Tout d'abord, la logique de l'impôt progressif, dont la philosophie est celle qui consiste à dire "celui qui gagne plus paie plus", a son corollaire tout à fait naturel et pour certains là encore tout à fait évident, à savoir "celui qui gagne peu ne paie rien du tout". Les deux sont absurdes. La logique froide qui devrait animer tous les raisonnements en la matière, et qui seule est compatible avec une réelle égalité des citoyens devant l'impôt, conduit à s'apercevoir que tout citoyen, quel que soit son niveau de revenus, doit participer à l'effort de financement du fonctionnement de l'Etat (ce mot pris au sens large, c'est à dire y compris les collectivités territoriales), et doit le faire en fonction de ses revenus. Que celui qui gagne très peu ne paie rien fait de lui un priviligié au sens propre du terme, et que celui qui gagne beaucoup paie beaucoup plus que la moyenne fait de lui une "vache à lait" et accessoirement une victime de son propre succès.

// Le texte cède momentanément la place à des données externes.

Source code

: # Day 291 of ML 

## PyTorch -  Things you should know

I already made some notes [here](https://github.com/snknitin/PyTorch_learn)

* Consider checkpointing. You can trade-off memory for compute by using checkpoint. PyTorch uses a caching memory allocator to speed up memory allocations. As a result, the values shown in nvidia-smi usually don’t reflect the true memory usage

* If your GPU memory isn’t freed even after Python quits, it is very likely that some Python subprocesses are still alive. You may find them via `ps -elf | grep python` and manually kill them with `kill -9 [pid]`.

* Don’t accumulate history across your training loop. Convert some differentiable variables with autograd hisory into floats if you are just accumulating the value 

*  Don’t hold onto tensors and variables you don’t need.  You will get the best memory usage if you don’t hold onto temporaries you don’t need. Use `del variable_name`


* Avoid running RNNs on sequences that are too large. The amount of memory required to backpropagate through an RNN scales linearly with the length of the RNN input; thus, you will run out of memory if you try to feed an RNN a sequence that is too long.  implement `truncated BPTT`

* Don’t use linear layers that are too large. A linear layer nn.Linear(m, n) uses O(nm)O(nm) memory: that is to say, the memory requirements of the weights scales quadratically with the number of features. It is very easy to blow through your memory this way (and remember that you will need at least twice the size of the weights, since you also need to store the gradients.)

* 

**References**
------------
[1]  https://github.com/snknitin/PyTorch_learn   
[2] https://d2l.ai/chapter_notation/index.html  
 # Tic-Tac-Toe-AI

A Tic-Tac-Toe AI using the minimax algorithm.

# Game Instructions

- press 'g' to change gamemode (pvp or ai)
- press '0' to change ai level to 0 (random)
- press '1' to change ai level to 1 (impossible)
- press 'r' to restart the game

De quel droit décide-t-on que les bas revenus sont si mérités qu'on se refuse à y toucher, et qu'à l'opposé les hauts revenus sont si immérités qu'il est normal d'en subtiliser une grande proportion ? Ca porte un nom : c'est de la spoliation. Et c'est très exactement le contraire de la justice et de l'équité ! D'ailleurs, les intéressés ne s'y trompent pas, et ceux d'entre eux qui en ont le loisir ne se gênent pas pour aller générer leurs revenus ailleurs, et payer leurs impôts ailleurs, là où on les vole un peu moins. Et ils ont bien raison...

Voilà pour l'injustice. Mais ça ne s'arrête pas là : c'est totalement improductif. Dans la pratique, on s'aperçoit que moins de la moitié des Français sont assujettis à l'impôt sur le revenu, par le jeu cumulé des franchises d'un côté, et des crédits d'impôt et autres dégrèvements de l'autre. De fait, la très grosse majorité de l'impôt est payé par ceux qui ont des revenus moyens, c'est à dire cette catégorie de citoyens qu'on appelle pour cette raison les "classes moyennes". Les autres, soit ne gagnent pas assez pour être imposables, soit ont de larges possibilités de profiter de "niches fiscales" diverses et variées dont sont exclues de facto les "classes moyennes" dont on parle, à cause de la taille des investissements nécessaires pour en profiter. Où est donc la justice là-dedans ? Surtout quand on sait que la majorité de ceux qui bénéficient des largesses de l'Etat-Providence sont justement ceux qui ne paient pas l'impôt ?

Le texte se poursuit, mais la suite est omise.